━━━━━ THE RECORDS
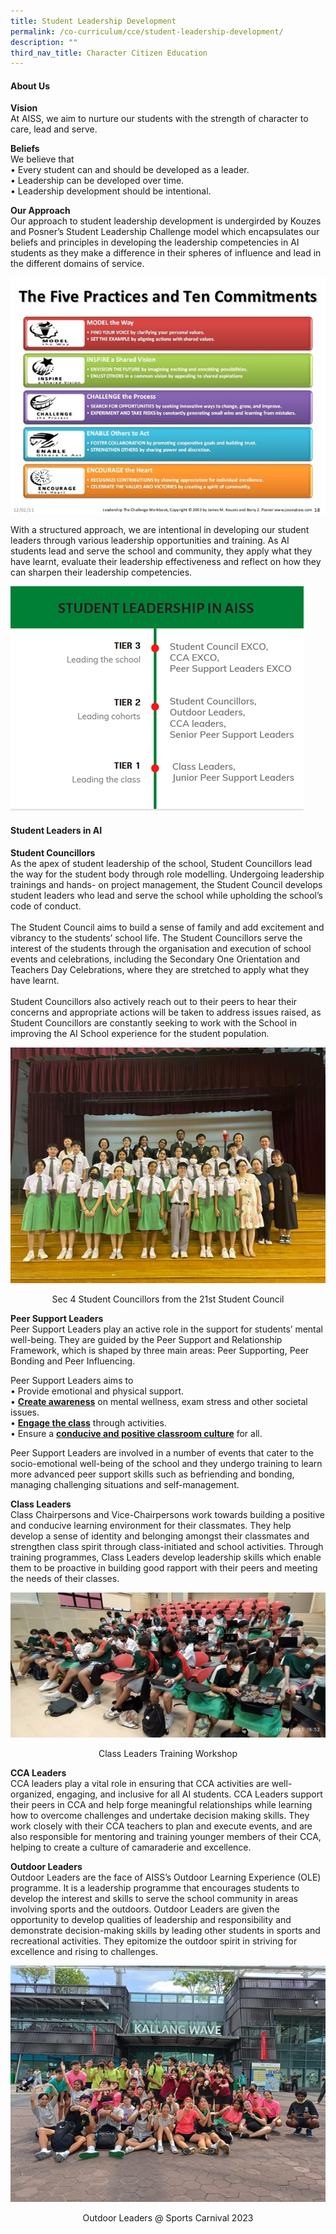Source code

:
 ```yaml
---
title: Student Leadership Development
permalink: /co-curriculum/cce/student-leadership-development/
description: ""
third_nav_title: Character Citizen Education
---
```

<h4><strong>About Us</strong></h4>
<p><strong>Vision<br></strong>At AISS, we aim to nurture our students with the strength of character to care, lead and serve. </p>

<p><strong>Beliefs<br></strong>
We believe that<br>
• Every student can and should be developed as a leader.<br>
• Leadership can be developed over time.<br>
• Leadership development should be intentional.</p>

<p><strong>Our Approach<br></strong>
Our approach to student leadership development is undergirded by Kouzes and Posner’s Student Leadership Challenge model which encapsulates our beliefs and principles in developing the leadership competencies in AI students as they make a difference in their spheres of influence and lead in the different domains of service.</p>

![](/images/Co%20Curriculum/Student%20Leadership%20Development/5%20practices%20and%2010%20commitments.jpg)

<p>With a structured approach, we are intentional in developing our student leaders through various leadership opportunities and training. As AI students lead and serve the school and community, they apply what they have learnt, evaluate their leadership effectiveness and reflect on how they can sharpen their leadership competencies.</p>

![](/images/Co%20Curriculum/Student%20Leadership%20Development/student%20leadership%20flow.png)

<h4><strong>Student Leaders in AI</strong></h4>
<p><strong>Student Councillors<br></strong>As the apex of student leadership of the school, Student Councillors lead the way for the student body through role modelling. Undergoing leadership trainings and hands- on project management, the Student Council develops student leaders who lead and serve the school while upholding the school’s code of conduct.<br><br>
The Student Council aims to build a sense of family and add excitement and vibrancy to the students’ school life. The Student Councillors serve the interest of the students through the organisation and execution of school events and celebrations, including the Secondary One Orientation and Teachers Day Celebrations, where they are stretched to apply what they have learnt.<br><br>
Student Councillors also actively reach out to their peers to hear their concerns and appropriate actions will be taken to address issues raised, as Student Councillors are constantly seeking to work with the School in improving the AI School experience for the student population. </p>

![Sec 4 Student Councillors from the 21st Student Council](/images/Co%20Curriculum/Student%20Leadership%20Development/student%20councillors%2021st.jpg)
<center>Sec 4 Student Councillors from the 21st Student Council</center>

<p><strong>Peer Support Leaders<br></strong>
Peer Support Leaders play an active role in the support for students’ mental well-being. They are guided by the Peer Support and Relationship Framework, which is shaped by three main areas: Peer Supporting, Peer Bonding and Peer Influencing.</p>

<p>Peer Support Leaders aims to<br>
• Provide emotional and physical support. <br>
• <strong><u>Create awareness</u></strong> on mental wellness, exam stress and other societal issues.<br>
• <strong><u>Engage the class</u></strong> through activities.<br>
• Ensure a <strong><u>conducive and positive classroom culture</u></strong> for all. <br></p>

<p>	Peer Support Leaders are involved in a number of events that cater to the socio-emotional well-being of the school and they undergo training to learn more advanced peer support skills such as befriending and bonding, managing challenging situations and self-management.</p>

<p><strong>Class Leaders<br></strong>
Class Chairpersons and Vice-Chairpersons work towards building a positive and conducive learning environment for their classmates. They help develop a sense of identity and belonging amongst their classmates and strengthen class spirit through class-initiated and school activities. Through training programmes, Class Leaders develop leadership skills which enable them to be proactive in building good rapport with their peers and meeting the needs of their classes.</p>

![Class Leaders Training Workshop](/images/Co%20Curriculum/Student%20Leadership%20Development/class%20leaders%20training%20workshop.jpg)
<center>Class Leaders Training Workshop</center>

<p><strong>CCA Leaders<br></strong>
CCA leaders play a vital role in ensuring that CCA activities are well-organized, engaging, and inclusive for all AI students. CCA Leaders support their peers in CCA and help forge meaningful relationships while learning how to overcome challenges and undertake decision making skills. They work closely with their CCA teachers to plan and execute events, and are also responsible for mentoring and training younger members of their CCA, helping to create a culture of camaraderie and excellence.</p>

<p><strong>Outdoor Leaders<br></strong>
Outdoor Leaders are the face of AISS’s Outdoor Learning Experience (OLE) programme. It is a leadership programme that encourages students to develop the interest and skills to serve the school community in areas involving sports and the outdoors. Outdoor Leaders are given the opportunity to develop qualities of leadership and responsibility and demonstrate decision-making skills by leading other students in sports and recreational activities. They epitomize the outdoor spirit in striving for excellence and rising to challenges.</p>

![Outdoor Leaders @ Sports Carnival 2023](/images/Co%20Curriculum/Student%20Leadership%20Development/outdoor%20leaders%20at%20sports%20carnival%202023.jpg)
<center>Outdoor Leaders @ Sports Carnival 2023</center>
━━━━━━━━━━
## WHAT IS NEEDED:
Search the records above for "emotional" and copy every line that has it.

## ANSWER SPACE:
• Provide emotional and physical support. <br>
<p>	Peer Support Leaders are involved in a number of events that cater to the socio-emotional well-being of the school and they undergo training to learn more advanced peer support skills such as befriending and bonding, managing challenging situations and self-management.</p>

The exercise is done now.